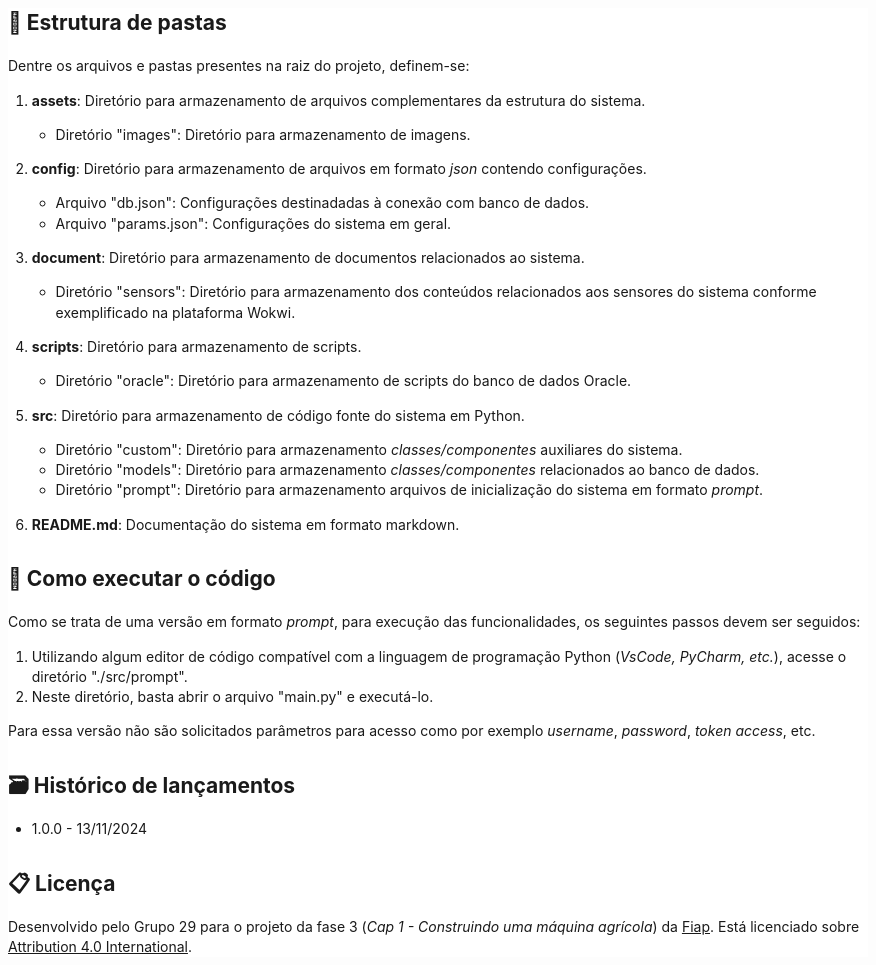 
## 📁 Estrutura de pastas

Dentre os arquivos e pastas presentes na raiz do projeto, definem-se:

1. <b>assets</b>: Diretório para armazenamento de arquivos complementares da estrutura do sistema.
    - Diretório "images": Diretório para armazenamento de imagens.

2. <b>config</b>: Diretório para armazenamento de arquivos em formato <i>json</i> contendo configurações.
    - Arquivo "db.json": Configurações destinadadas à conexão com banco de dados.
    - Arquivo "params.json": Configurações do sistema em geral.

3. <b>document</b>: Diretório para armazenamento de documentos relacionados ao sistema.
    - Diretório "sensors": Diretório para armazenamento dos conteúdos relacionados aos sensores do sistema conforme exemplificado na plataforma Wokwi.

4. <b>scripts</b>: Diretório para armazenamento de scripts.
    - Diretório "oracle": Diretório para armazenamento de scripts do banco de dados Oracle.

5. <b>src</b>: Diretório para armazenamento de código fonte do sistema em Python.
    - Diretório "custom": Diretório para armazenamento <i>classes/componentes</i> auxiliares do sistema.
    - Diretório "models": Diretório para armazenamento <i>classes/componentes</i> relacionados ao banco de dados.
    - Diretório "prompt": Diretório para armazenamento arquivos de inicialização do sistema em formato <i>prompt</i>.

6. <b>README.md</b>: Documentação do sistema em formato markdown.

## 🔧 Como executar o código

Como se trata de uma versão em formato <i>prompt</i>, para execução das funcionalidades, os seguintes passos devem ser seguidos:

1. Utilizando algum editor de código compatível com a linguagem de programação Python (<i>VsCode, PyCharm, etc.</i>), acesse o diretório "./src/prompt".
2. Neste diretório, basta abrir o arquivo "main.py" e executá-lo.

Para essa versão não são solicitados parâmetros para acesso como por exemplo <i>username</i>, <i>password</i>, <i>token access</i>, etc.

## 🗃 Histórico de lançamentos

* 1.0.0 - 13/11/2024

## 📋 Licença

Desenvolvido pelo Grupo 29 para o projeto da fase 3 (<i>Cap 1 - Construindo uma máquina agrícola</i>) da <a rel="cc:attributionURL dct:creator" property="cc:attributionName" href="https://fiap.com.br">Fiap</a>. Está licenciado sobre <a href="http://creativecommons.org/licenses/by/4.0/?ref=chooser-v1" target="_blank" rel="license noopener noreferrer" style="display:inline-block;">Attribution 4.0 International</a>.</p>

* * *

__Task goal__
Leaving out the pictures, transcribe the material above exactly.

__Solution to this task__
## 📁 Estrutura de pastas

Dentre os arquivos e pastas presentes na raiz do projeto, definem-se:

1. <b>assets</b>: Diretório para armazenamento de arquivos complementares da estrutura do sistema.
    - Diretório "images": Diretório para armazenamento de imagens.

2. <b>config</b>: Diretório para armazenamento de arquivos em formato <i>json</i> contendo configurações.
    - Arquivo "db.json": Configurações destinadadas à conexão com banco de dados.
    - Arquivo "params.json": Configurações do sistema em geral.

3. <b>document</b>: Diretório para armazenamento de documentos relacionados ao sistema.
    - Diretório "sensors": Diretório para armazenamento dos conteúdos relacionados aos sensores do sistema conforme exemplificado na plataforma Wokwi.

4. <b>scripts</b>: Diretório para armazenamento de scripts.
    - Diretório "oracle": Diretório para armazenamento de scripts do banco de dados Oracle.

5. <b>src</b>: Diretório para armazenamento de código fonte do sistema em Python.
    - Diretório "custom": Diretório para armazenamento <i>classes/componentes</i> auxiliares do sistema.
    - Diretório "models": Diretório para armazenamento <i>classes/componentes</i> relacionados ao banco de dados.
    - Diretório "prompt": Diretório para armazenamento arquivos de inicialização do sistema em formato <i>prompt</i>.

6. <b>README.md</b>: Documentação do sistema em formato markdown.

## 🔧 Como executar o código

Como se trata de uma versão em formato <i>prompt</i>, para execução das funcionalidades, os seguintes passos devem ser seguidos:

1. Utilizando algum editor de código compatível com a linguagem de programação Python (<i>VsCode, PyCharm, etc.</i>), acesse o diretório "./src/prompt".
2. Neste diretório, basta abrir o arquivo "main.py" e executá-lo.

Para essa versão não são solicitados parâmetros para acesso como por exemplo <i>username</i>, <i>password</i>, <i>token access</i>, etc.

## 🗃 Histórico de lançamentos

* 1.0.0 - 13/11/2024

## 📋 Licença

Desenvolvido pelo Grupo 29 para o projeto da fase 3 (<i>Cap 1 - Construindo uma máquina agrícola</i>) da <a rel="cc:attributionURL dct:creator" property="cc:attributionName" href="https://fiap.com.br">Fiap</a>. Está licenciado sobre <a href="http://creativecommons.org/licenses/by/4.0/?ref=chooser-v1" target="_blank" rel="license noopener noreferrer" style="display:inline-block;">Attribution 4.0 International</a>.</p>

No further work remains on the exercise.